We may not have the global swagger some others do, but we have what many others wish they had: a successful, relatively harmonious and fair society, respectful and open to all. Canada’s confidence shouldn’t be affected by the price of oil or the value of the loonie, which go up and down. Our confidence should be grounded in who we are as a country.
There is much about our model that sets us apart. Here are three things worth highlighting.
Pragmatism
Canada faces many of the same economic issues as other countries today – slow growth, pressure on middle-income families – but Canadians made clear in the last federal election that they have little appetite for divisive rhetoric and a strong preference for practical, middle-of-the-road answers. We may be the only Western country left without a reactionary populist movement, left or right. By global standards, our politics may be dull, but they work.
We express Canadian pragmatism in so many places: our strong and relatively equal health-care system, our efficient and largely non-partisan system for redistributing income, our world-leading approach to retirement security. Take the latter, which is a time bomb for many countries. We’ve built a system that combines personal, corporate and public savings plans, including highly successful public pension funds. Why successful? Because we’ve allowed them to deliver their public mandate by working on private-sector principles. Today, these funds manage $1.1-trillion, triple what they managed in 2003, with 80 per cent of that growth coming from investment returns. They are among the world’s largest and best infrastructure and real-estate investors. Canada’s public pension funds are among our best-known global brands.
Public institutions
Look beyond the daily show in the House of Commons to the institutions, such as our brand of federalism, that enable diverse interests to work as a country. Look at the paralysis of the euro zone or the political dysfunction plaguing the United States to understand just how hard this can be.
Canadian federalism has allowed us to bridge wide differences and share wealth across regions. The process may be more cumbersome than we would like, but it has given us the tools to be more innovative in a world of changing needs. Its genius is how, by decentralizing, it fosters more pools of experimentation – solutions developed locally are shared nationally.
In a way, our brand of federalism is a manifestation of something deeper in our national temperament – our capacity for constructive dialogue. That’s rarer than you might think in a world dominated by one-way monologues. It’s one reason why we’ve made the compromises needed to build cities with a quality of life admired around the world. Two recently topped The Economist’s list of best places to live.
Inclusiveness
Canada remains an open society. Most leaders we meet view us as a gold standard in building a post-globalization society with a multiplicity of identities and a rejection of fear and “otherness.” Our capacity to foster co-existence is rare and increasingly important given both the migrations that are under way and the proximity of once-distant cultures.

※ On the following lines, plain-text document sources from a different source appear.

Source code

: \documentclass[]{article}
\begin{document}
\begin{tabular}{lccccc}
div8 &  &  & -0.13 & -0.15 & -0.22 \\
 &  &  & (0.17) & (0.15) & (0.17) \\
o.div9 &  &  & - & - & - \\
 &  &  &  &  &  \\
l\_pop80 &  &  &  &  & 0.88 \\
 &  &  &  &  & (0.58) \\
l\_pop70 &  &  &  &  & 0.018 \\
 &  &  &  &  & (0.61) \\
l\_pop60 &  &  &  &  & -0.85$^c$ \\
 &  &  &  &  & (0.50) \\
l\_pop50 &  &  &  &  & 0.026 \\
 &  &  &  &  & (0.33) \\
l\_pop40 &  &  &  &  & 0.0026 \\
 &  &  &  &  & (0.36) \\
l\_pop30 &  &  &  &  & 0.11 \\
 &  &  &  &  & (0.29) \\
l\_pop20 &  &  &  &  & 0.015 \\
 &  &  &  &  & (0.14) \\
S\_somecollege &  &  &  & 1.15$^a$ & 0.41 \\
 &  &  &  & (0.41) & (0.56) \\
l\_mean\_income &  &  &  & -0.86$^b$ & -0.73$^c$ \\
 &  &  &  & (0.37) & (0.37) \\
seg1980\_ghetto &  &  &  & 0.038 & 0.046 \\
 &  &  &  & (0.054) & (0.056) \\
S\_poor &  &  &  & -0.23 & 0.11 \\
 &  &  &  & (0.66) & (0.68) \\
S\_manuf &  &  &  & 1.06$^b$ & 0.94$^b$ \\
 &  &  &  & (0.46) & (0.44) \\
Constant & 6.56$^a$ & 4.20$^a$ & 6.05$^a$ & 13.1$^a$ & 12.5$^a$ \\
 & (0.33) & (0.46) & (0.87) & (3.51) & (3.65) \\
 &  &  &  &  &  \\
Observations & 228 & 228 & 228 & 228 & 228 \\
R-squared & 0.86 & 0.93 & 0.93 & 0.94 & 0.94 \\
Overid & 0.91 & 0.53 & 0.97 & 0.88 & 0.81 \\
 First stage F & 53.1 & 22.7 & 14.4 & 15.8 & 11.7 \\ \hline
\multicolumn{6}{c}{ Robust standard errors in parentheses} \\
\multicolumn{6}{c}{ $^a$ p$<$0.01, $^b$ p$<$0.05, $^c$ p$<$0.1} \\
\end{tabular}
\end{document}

We are also world leaders when it comes to opening our doors to qualified immigration candidates – and we do so without exaggerating security concerns. Canadian opinion polls show a majority in public support for the world’s highest immigration levels. No political party advocates cutting immigration. We should be proud that seven million of our 35 million citizens were born outside Canada, that the federal cabinet has as many women as men and that a few cabinet members arrived here not so long ago as virtual refugees.
None of this is to say that Canada is the promised land. There is work to do. Our pension funds need to think more creatively about how to invest in city infrastructure. On immigration, let’s step up language training and really accelerate foreign-credential recognition to expand the labour force and increase economic growth. We have to invest to rediversify an economy that has grown far too dependent on commodities. And of course, climate change – we have let others shape this debate for too long. There is a real opportunity for Canada to reassert itself as a leader in curbing greenhouse gas emissions, while still taking advantage of our natural resources. The fourth industrial revolution is one of the main themes at Davos this week. Let’s harness all that technology and innovation can offer to sell today’s energy and tomorrow’s new energy technologies.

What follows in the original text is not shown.